Stobrod’s return and his connection with a community of outliers both disrupts the calm continuity of the women’s lives and shows the novel’s thematic opposition between the natural and man-made worlds. His sudden appearance at the fodder crib reminds Ada and Ruby that not all events may be explained by reference to the natural world—they had assumed that a small creature had been stealing their corn—but instead that men can manipulate, change, and sometimes threaten. Although Ruby is wary of helping her father, Ada’s generosity in sharing food with Stobrod shows her new openness of character and interest in her friend’s family.

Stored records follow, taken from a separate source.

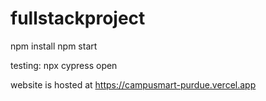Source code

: # fullstackproject

npm install
npm start

testing:
npx cypress open


website is hosted at https://campusmart-purdue.vercel.app
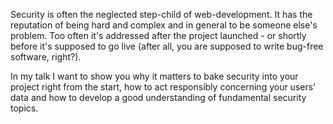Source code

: Security is often the neglected step-child of web-development. It has the reputation of being hard and complex and in general to be someone else's problem. Too often it's addressed after the project launched - or shortly before it's supposed to go live (after all, you are supposed to write bug-free software, right?).

In my talk I want to show you why it matters to bake security into your project right from the start, how to act responsibly concerning your users' data and how to develop a good understanding of fundamental security topics.

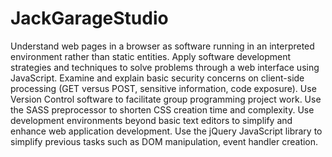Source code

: # JackGarageStudio

Understand web pages in a browser as software running in an interpreted environment rather than static entities. Apply software development strategies and techniques to solve problems through a web interface using JavaScript. Examine and explain basic security concerns on client-side processing (GET versus POST, sensitive information, code exposure). Use Version Control software to facilitate group programming project work. Use the SASS preprocessor to shorten CSS creation time and complexity. Use development environments beyond basic text editors to simplify and enhance web application development. Use the jQuery JavaScript library to simplify previous tasks such as DOM manipulation, event handler creation.
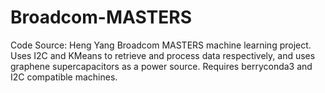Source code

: # Broadcom-MASTERS

Code Source: Heng Yang
Broadcom MASTERS machine learning project. Uses I2C and KMeans to retrieve and process data respectively, and uses graphene supercapacitors as a power source. Requires berryconda3 and I2C compatible machines.
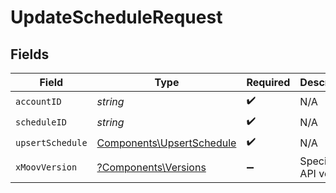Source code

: # UpdateScheduleRequest


## Fields

| Field                                                                  | Type                                                                   | Required                                                               | Description                                                            |
| ---------------------------------------------------------------------- | ---------------------------------------------------------------------- | ---------------------------------------------------------------------- | ---------------------------------------------------------------------- |
| `accountID`                                                            | *string*                                                               | :heavy_check_mark:                                                     | N/A                                                                    |
| `scheduleID`                                                           | *string*                                                               | :heavy_check_mark:                                                     | N/A                                                                    |
| `upsertSchedule`                                                       | [Components\UpsertSchedule](../../Models/Components/UpsertSchedule.md) | :heavy_check_mark:                                                     | N/A                                                                    |
| `xMoovVersion`                                                         | [?Components\Versions](../../Models/Components/Versions.md)            | :heavy_minus_sign:                                                     | Specify an API version.                                                |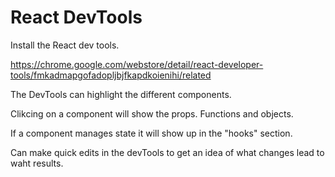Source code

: # React DevTools

Install the React dev tools.

https://chrome.google.com/webstore/detail/react-developer-tools/fmkadmapgofadopljbjfkapdkoienihi/related

The DevTools can highlight the different components.

Clikcing on a component will show the props. Functions and objects.

If a component manages state it will show up in the "hooks" section.

Can make quick edits in the devTools to get an idea of what changes lead to waht results.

One way that the novel follows through on its exploration of the differences between man-made and natural phenomena is by focusing on music, which plays an important role in these chapters. Stobrod’s repertoire of 900 fiddle tunes foregrounds the motif of sound and harmony that runs through the text. Ruby’s father talks about the tune he played to the dying girl, a melody that has now become a “habit” and that serves to give “order and meaning to a day’s end.” Ada finds it remarkable that music has redeemed Stobrod, even if this is only a partial redemption, and remains optimistic that everyone can make something of his or her life. Frazier shows how Stobrod has found something to give his life meaning, a thing for which both Ada and Inman are searching. Music also appears as a backdrop to Ada and Ruby’s natural environment. The dry scratching of the leaves in the trees is much like the snake rattle in Stobrod’s fiddle, although it does not carry the same sense of alarm or warning.

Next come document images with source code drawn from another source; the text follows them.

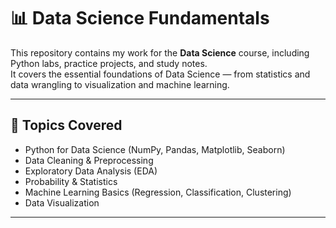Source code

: # 📊 Data Science Fundamentals

This repository contains my work for the **Data Science** course, including Python labs, practice projects, and study notes.  
It covers the essential foundations of Data Science — from statistics and data wrangling to visualization and machine learning.

---

## 🚀 Topics Covered
- Python for Data Science (NumPy, Pandas, Matplotlib, Seaborn)
- Data Cleaning & Preprocessing
- Exploratory Data Analysis (EDA)
- Probability & Statistics
- Machine Learning Basics (Regression, Classification, Clustering)
- Data Visualization
  
---
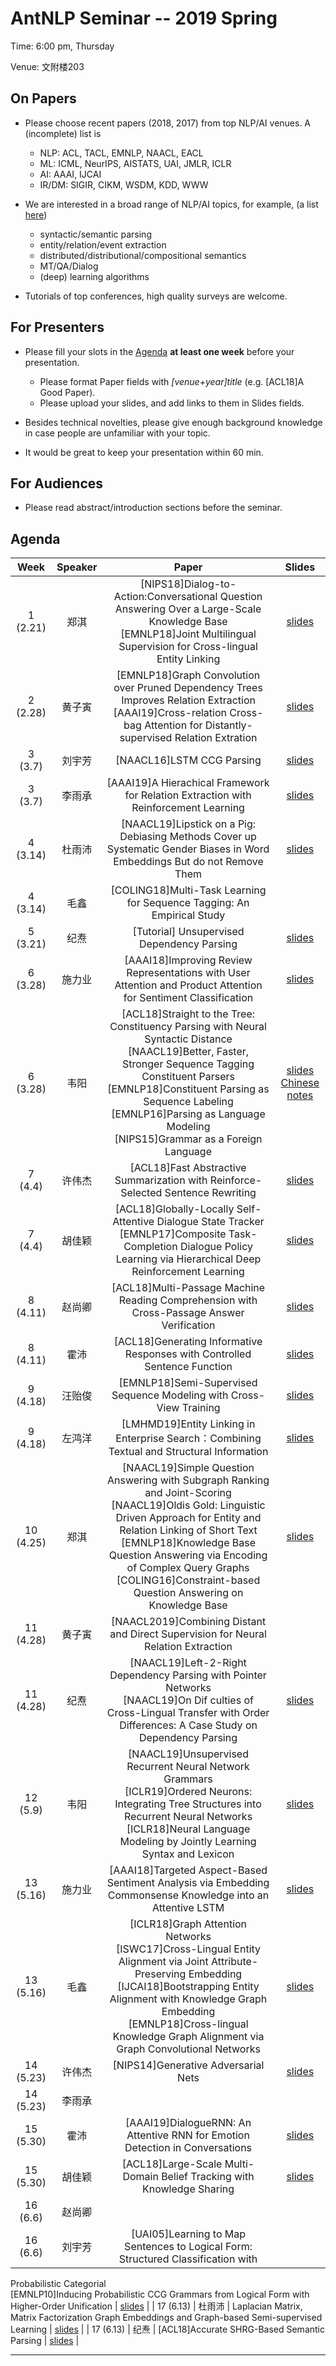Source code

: # AntNLP Seminar -- 2019 Spring

Time: 6:00 pm, Thursday

Venue: 文附楼203

## On Papers

- Please choose recent papers (2018, 2017) from top NLP/AI venues. A (incomplete) list is
  - NLP: ACL, TACL, EMNLP, NAACL, EACL
  - ML:  ICML, NeurIPS, AISTATS, UAI, JMLR, ICLR
  - AI:  AAAI, IJCAI
  - IR/DM: SIGIR, CIKM, WSDM, KDD, WWW

- We are interested in a broad range of NLP/AI topics, for example, (a list [here](https://slack-files.com/T22T1UP8Q-F726RJERH-9a39cc3d9a))

  - syntactic/semantic parsing
  - entity/relation/event extraction
  - distributed/distributional/compositional semantics
  - MT/QA/Dialog
  - (deep) learning algorithms

- Tutorials of top conferences, high quality surveys are welcome.

## For Presenters

- Please fill your slots in the [Agenda](#agenda) **at least one week** before your presentation.

  - Please format Paper fields with *[venue+year]title* (e.g. [ACL18]A Good Paper).
  - Please upload your slides, and add links to them in Slides fields.
- Besides technical novelties, please give enough background knowledge in case people are unfamiliar with your topic.
- It would be great to keep your presentation within 60 min.

## For Audiences

- Please read abstract/introduction sections before the seminar.

## Agenda

| Week | Speaker | Paper                                    |                  Slides                  |
| :--: | :-----: | :--------------------------------------: | :--------------------------------------: |
| 1 (2.21) |   郑淇  | [NIPS18]Dialog-to-Action:Conversational Question Answering Over a Large-Scale Knowledge Base<br/>[EMNLP18]Joint Multilingual Supervision for Cross-lingual Entity Linking<br/> | [slides](https://github.com/AntNLP/seminar/blob/master/2019Spring/week1/antnlp190221.pptx) |
| 2 (2.28) |   黄子寅 | [EMNLP18]Graph Convolution over Pruned Dependency Trees Improves Relation Extraction<br/>[AAAI19]Cross-relation Cross-bag Attention for Distantly-supervised Relation Extration<br/> |[slides](https://github.com/AntNLP/seminar/blob/master/2019Spring/week2/go.pptx)                           |
| 3 (3.7) | 刘宇芳 | [NAACL16]LSTM CCG Parsing | [slides](https://github.com/AntNLP/seminar/blob/master/2019Spring/week3/LSTM%20CCG%20Parsing.pptx) |
| 3 (3.7) | 李雨承 | [AAAI19]A Hierachical Framework for Relation Extraction with Reinforcement Learning | [slides](https://github.com/AntNLP/seminar/blob/master/2019Spring/week3/%E8%87%AA%E7%84%B6%E8%AF%AD%E8%A8%80%E5%A4%84%E7%90%86%E8%AE%A8%E8%AE%BA%E7%89%88HRL.pdf) |
|  4 (3.14)  | 杜雨沛 | [NAACL19]Lipstick on a Pig: Debiasing Methods Cover up Systematic Gender Biases in Word Embeddings But do not Remove Them  | [slides](https://github.com/AntNLP/seminar/blob/master/2019Spring/week4/seminar_Mar.14.pdf) |
| 4 (3.14) | 毛鑫 | [COLING18]Multi-Task Learning for Sequence Tagging: An Empirical Study |        |
|  5 (3.21)  | 纪焘 | [Tutorial] Unsupervised Dependency Parsing |    [slides](https://github.com/AntNLP/seminar/blob/master/2019Spring/week5/unsupervised-parsing.pdf)    |
|  6 (3.28)   | 施力业 | [AAAI18]Improving Review Representations with User Attention and Product Attention for Sentiment Classification | [slides](https://github.com/AntNLP/seminar/blob/master/2019Spring/week6/3.21nlp.pptx) |
| 6 (3.28) | 韦阳 | [ACL18]Straight to the Tree: Constituency Parsing with Neural Syntactic Distance<br/>[NAACL19]Better, Faster, Stronger Sequence Tagging Constituent Parsers<br/>[EMNLP18]Constituent Parsing as Sequence Labeling<br/>[EMNLP16]Parsing as Language Modeling<br/>[NIPS15]Grammar as a Foreign Language | [slides](https://github.com/AntNLP/seminar/blob/master/2019Spring/week6/ConParSeqLab.pdf)<br/>[Chinese notes](https://godweiyang.com/2019/03/11/ConParSeqLab/) |
|  7 (4.4)  | 许伟杰 | [ACL18]Fast Abstractive Summarization with Reinforce-Selected Sentence Rewriting |   [slides](https://github.com/AntNLP/seminar/blob/master/2019Spring/week7/Fast_abs_rl.pptx)             |
|  7 (4.4)  | 胡佳颖 | [ACL18]Globally-Locally Self-Attentive Dialogue State Tracker<br/>[EMNLP17]Composite Task-Completion Dialogue Policy Learning via Hierarchical Deep Reinforcement Learning |                   [slides](https://github.com/AntNLP/seminar/blob/master/2019Spring/week7/%E8%AE%BA%E6%96%87%E5%88%86%E4%BA%AB4.pptx)                       |
| 8 (4.11) | 赵尚卿 | [ACL18]Multi-Passage Machine Reading Comprehension with Cross-Passage Answer Verification | [slides](https://github.com/AntNLP/seminar/blob/master/2019Spring/week8/S-Net.pdf) |
|  8 (4.11)  | 霍沛 | [ACL18]Generating Informative Responses with Controlled Sentence Function | [slides](https://github.com/AntNLP/seminar/blob/master/2019Spring/week8/%E9%9C%8D%E6%B2%9Bnlp%E8%87%AA%E7%84%B6%E8%AF%AD%E8%A8%80%E5%A4%84%E7%90%86%E8%AE%A8%E8%AE%BA%E7%8F%AD.pptx) |
| 9 (4.18)| 汪贻俊 | [EMNLP18]Semi-Supervised Sequence Modeling with Cross-View Training | [slides](https://github.com/Receiling/seminar/blob/master/2019Spring/week9/CVT.pdf) |
|  9 (4.18)  | 左鸿洋 | [LMHMD19]Entity Linking in Enterprise Search：Combining Textual and Structural Information |     [slides](https://github.com/Receiling/seminar/blob/master/2019Spring/week9/CVT.pdf)   |
| 10 (4.25) | 郑淇 | [NAACL19]Simple Question Answering with Subgraph Ranking and Joint-Scoring<br/>[NAACL19]Oldis Gold: Linguistic Driven Approach for Entity and Relation Linking of Short Text<br/>[EMNLP18]Knowledge Base Question Answering via Encoding of Complex Query Graphs<br/>[COLING16]Constraint-based Question Answering on Knowledge Base |    [slides](https://github.com/AntNLP/seminar/blob/master/2019Spring/week9/Entity%20linking%20in%20Enterprise%20search.pptx)    |
|  11 (4.28)  | 黄子寅 | [NAACL2019]Combining Distant and Direct Supervision for Neural Relation Extraction |   |
| 11 (4.28) | 纪焘 | [NAACL19]Left-2-Right Dependency Parsing with Pointer Networks<br/>[NAACL19]On Dif culties of Cross-Lingual Transfer with Order Differences: A Case Study on Dependency Parsing | [slides](https://github.com/AntNLP/seminar/blob/master/2019Spring/week11/naacl19_dep_parsing.pdf) |
| 12 (5.9) | 韦阳 | [NAACL19]Unsupervised Recurrent Neural Network Grammars<br/>[ICLR19]Ordered Neurons: Integrating Tree Structures into Recurrent Neural Networks<br/>[ICLR18]Neural Language Modeling by Jointly Learning Syntax and Lexicon | [slides](https://github.com/AntNLP/seminar/blob/master/2019Spring/week12/lecture8.pdf) |
|  13 (5.16)  | 施力业 | [AAAI18]Targeted Aspect-Based Sentiment Analysis via Embedding Commonsense Knowledge into an Attentive LSTM | [slides](https://github.com/AntNLP/seminar/blob/master/2019Spring/post_week12) |
| 13 (5.16)| 毛鑫 | [ICLR18]Graph Attention Networks<br/>[ISWC17]Cross-Lingual Entity Alignment via Joint Attribute-Preserving Embedding<br/>[IJCAI18]Bootstrapping Entity Alignment with Knowledge Graph Embedding<br/>[EMNLP18]Cross-lingual Knowledge Graph Alignment via Graph Convolutional Networks | [slides](https://github.com/AntNLP/seminar/blob/master/2019Spring/post_week12) |
|  14 (5.23)  | 许伟杰 | [NIPS14]Generative Adversarial Nets | [slides](https://github.com/AntNLP/seminar/blob/master/2019Spring/post_week12) |
| 14 (5.23) | 李雨承 |       | |
|  15 (5.30)  | 霍沛 | [AAAI19]DialogueRNN: An Attentive RNN for Emotion Detection in Conversations | [slides](https://github.com/AntNLP/seminar/blob/master/2019Spring/post_week12) |
| 15 (5.30) | 胡佳颖 | [ACL18]Large-Scale Multi-Domain Belief Tracking with Knowledge Sharing | [slides](https://github.com/AntNLP/seminar/blob/master/2019Spring/post_week12) |
|  16 (6.6)  | 赵尚卿 |       |                                          |
| 16 (6.6)  | 刘宇芳 | [UAI05]Learning to Map Sentences to Logical Form: Structured Classification with
Probabilistic Categorial<br/>[EMNLP10]Inducing Probabilistic CCG Grammars from Logical Form with Higher-Order
Unification | [slides](https://github.com/AntNLP/seminar/blob/master/2019Spring/post_week12) |
| 17 (6.13) | 杜雨沛 | Laplacian Matrix, Matrix Factorization Graph Embeddings and Graph-based Semi-supervised Learning | [slides](https://github.com/AntNLP/seminar/blob/master/2019Spring/post_week12) |
| 17 (6.13) | 纪焘 | [ACL18]Accurate SHRG-Based Semantic Parsing | [slides](https://github.com/AntNLP/seminar/blob/master/2019Spring/post_week12) |

---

Music is similarly important in the “bride bed full of blood” chapter. Sara’s singing holds Inman’s attention because the words of her lullabies are full of pain and horror. Frazier suggests that, because tragedy is all Sara has known, it is all that she can sing about. Inman interprets her singing as a sign of her bravery. He identifies in it a touch of the “specter world,” a comment that calls to mind his belief in an invisible world. The routine that Inman and Sara develop—of lying beside each other in Sara’s bed like husband and wife—is both powerful and pathetic. It symbolizes a comfortable and content domesticity that Sara never again will know. Once again, Inman’s journey draws him into a world of pain in which he bears witness to the sadness and hopelessness of other people’s lives.
However, Inman is prepared to act as well as to listen. Inman realizes that he has to kill the three Federal soldiers so that Sara and her baby won’t starve. Although this act troubles Inman, he recognizes that he has suffered and seen worse acts committed in the name of war. Just as Inman killed the immoral Junior in “to live like a gamecock,” here he brings retribution to the Federal soldiers. Frazier casts his protagonist in the light of an avenger concerned with equalizing some of life’s inequalities. Inman’s acts prove that he has not lost the warrior instinct that preserved him in battle and that now fires his determination to return home.